Moriva dieci anni fa l’uomo che ha riportato il ciclismo nel cuore della gente, strappando urla e lacrime come nessuno mai.
di Alessandro Ingaria
14 febbraio 2014 – Il quattordici febbraio 2004 moriva Marco Pantani. Una notizia arrivata in serata, amara come la polvere di caffè. Così terminava la parabola di uno dei più grandi scalatori del ciclismo mondiale.
A cavallo della bicicletta Pantani era un genio. E come tale, colmo di sregolatezza. Caratteristica che lo rese un personaggio poco gradito, in un ambiente pervaso di atteggiamenti reazionari.
La leggenda narra che durante una tappa clou di una delle sue ultime partecipazioni al giro d’Italia, il suo direttore sportivo gli negò la possibilità di utilizzare le ruote leggere. Un comportamento da padre autoritario nei confronti di un bambino bizzoso, a scopo punitivo. E sempre la leggenda narra che Mario Cipollini, il Re Leone, gli prestò le sue. Pantani era troppo per il mondo del ciclismo. Per certi versi era paragonabile a Diego Armando Maradona; incontenibile in campo e difficile da gestire fuori.

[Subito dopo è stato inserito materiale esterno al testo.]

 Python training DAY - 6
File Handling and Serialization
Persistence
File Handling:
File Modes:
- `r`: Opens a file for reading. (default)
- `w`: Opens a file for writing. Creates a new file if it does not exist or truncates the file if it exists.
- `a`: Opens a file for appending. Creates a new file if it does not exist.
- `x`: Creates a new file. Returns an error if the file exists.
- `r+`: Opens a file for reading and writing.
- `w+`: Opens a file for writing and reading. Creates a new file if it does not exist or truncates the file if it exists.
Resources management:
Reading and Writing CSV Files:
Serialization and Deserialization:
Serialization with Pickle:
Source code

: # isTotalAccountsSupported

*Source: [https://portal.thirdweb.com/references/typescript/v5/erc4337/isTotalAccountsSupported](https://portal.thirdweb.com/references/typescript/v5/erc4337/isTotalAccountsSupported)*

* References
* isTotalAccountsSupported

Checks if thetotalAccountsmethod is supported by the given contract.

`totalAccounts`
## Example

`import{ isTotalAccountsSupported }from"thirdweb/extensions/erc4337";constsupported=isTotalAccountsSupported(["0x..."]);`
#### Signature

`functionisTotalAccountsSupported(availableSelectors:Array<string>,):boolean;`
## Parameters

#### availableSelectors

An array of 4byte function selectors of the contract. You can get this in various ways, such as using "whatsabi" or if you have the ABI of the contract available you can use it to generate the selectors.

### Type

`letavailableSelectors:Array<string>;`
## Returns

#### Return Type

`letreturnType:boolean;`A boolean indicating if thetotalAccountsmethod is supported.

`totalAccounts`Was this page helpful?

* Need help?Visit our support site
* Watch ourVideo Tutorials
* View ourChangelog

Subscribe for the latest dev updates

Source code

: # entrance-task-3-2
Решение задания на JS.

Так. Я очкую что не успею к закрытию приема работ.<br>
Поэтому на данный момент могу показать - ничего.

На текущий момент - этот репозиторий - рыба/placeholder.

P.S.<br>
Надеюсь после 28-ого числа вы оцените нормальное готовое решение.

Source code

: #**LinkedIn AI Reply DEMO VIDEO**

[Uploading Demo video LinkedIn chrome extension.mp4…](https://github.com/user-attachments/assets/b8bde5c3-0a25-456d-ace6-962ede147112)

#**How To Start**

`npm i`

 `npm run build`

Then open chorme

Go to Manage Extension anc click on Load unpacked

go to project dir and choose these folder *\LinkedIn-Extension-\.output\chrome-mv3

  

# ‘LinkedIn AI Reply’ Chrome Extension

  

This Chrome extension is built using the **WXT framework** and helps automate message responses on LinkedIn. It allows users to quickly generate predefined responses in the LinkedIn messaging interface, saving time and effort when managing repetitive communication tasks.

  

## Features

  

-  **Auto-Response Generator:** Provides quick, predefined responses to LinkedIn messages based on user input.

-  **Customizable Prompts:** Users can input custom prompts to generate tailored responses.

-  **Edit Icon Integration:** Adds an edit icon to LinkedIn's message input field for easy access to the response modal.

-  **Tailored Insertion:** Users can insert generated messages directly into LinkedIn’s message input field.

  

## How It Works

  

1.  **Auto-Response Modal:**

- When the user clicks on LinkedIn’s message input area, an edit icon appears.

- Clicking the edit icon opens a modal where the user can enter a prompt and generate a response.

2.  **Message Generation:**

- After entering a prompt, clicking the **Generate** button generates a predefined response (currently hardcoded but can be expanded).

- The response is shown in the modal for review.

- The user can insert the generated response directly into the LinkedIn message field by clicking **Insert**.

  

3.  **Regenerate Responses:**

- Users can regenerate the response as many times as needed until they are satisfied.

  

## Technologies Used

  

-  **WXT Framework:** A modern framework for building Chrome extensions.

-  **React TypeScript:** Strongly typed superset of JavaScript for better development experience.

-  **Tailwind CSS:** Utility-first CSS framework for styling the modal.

Le valli ruggivano quando passava il Pirata. Nell’ultimo giro d’Italia a cui partecipò, nonostante fosse attardato in classifica generale e nella fase finale della carriera, le urla dei tifosi furono tali che la maglia rosa Gilberto Simoni transitò per prima, ma quasi inosservata. La gente ha pianto quando Pantani è morto. Il ciclismo deve molto a questo ragazzo, troppo fragile per sopportare l’enorme pressione a cui era sottoposto e troppo grande per il “piccolo” ciclismo italiano, incapace di gestire il diamante grezzo avuto in dono. Un atleta in grado di risollevare un intero settore, quello della vendita di biciclette, come nessuno mai in precedenza. Un ragazzo lasciato in balia di squali e apprendisti manager, capaci più che altro di fare comparsate in TV sostenendo che mangiare troppe bistecche, o ricevere in regalo le caramelle colombiane della zia, potesse causare positività ai controlli antidoping.
Chi l’ha conosciuto lo ricorda come un ragazzo tendente alla depressione, in un mondo cinico come pochi; un sistema dove una positività al doping è sempre a carico del ciclista, nonostante le leggi che tutelano il lavoratore, per sua natura elemento debole della catena. Un mondo dove non esistono gli eroi, ma solo persone che inseguono un sogno coltivato sin da bambino. E quello di Marco era legato a due ruote, alla salita e alla fatica, alle gare e al calore dei tifosi.
Vedere gli scatti di Pantani era come assistere ad un goal di Maradona; ci si ritrovava inginocchiati davanti alla TV urlando “Vai Pirata”. Pantani non c’è più, ma rimane l’immagine di quel ragazzo che non è mai diventato uomo, consumato da un mondo che l’ha reso milionario, per poi gettarlo via come un preservativo usato.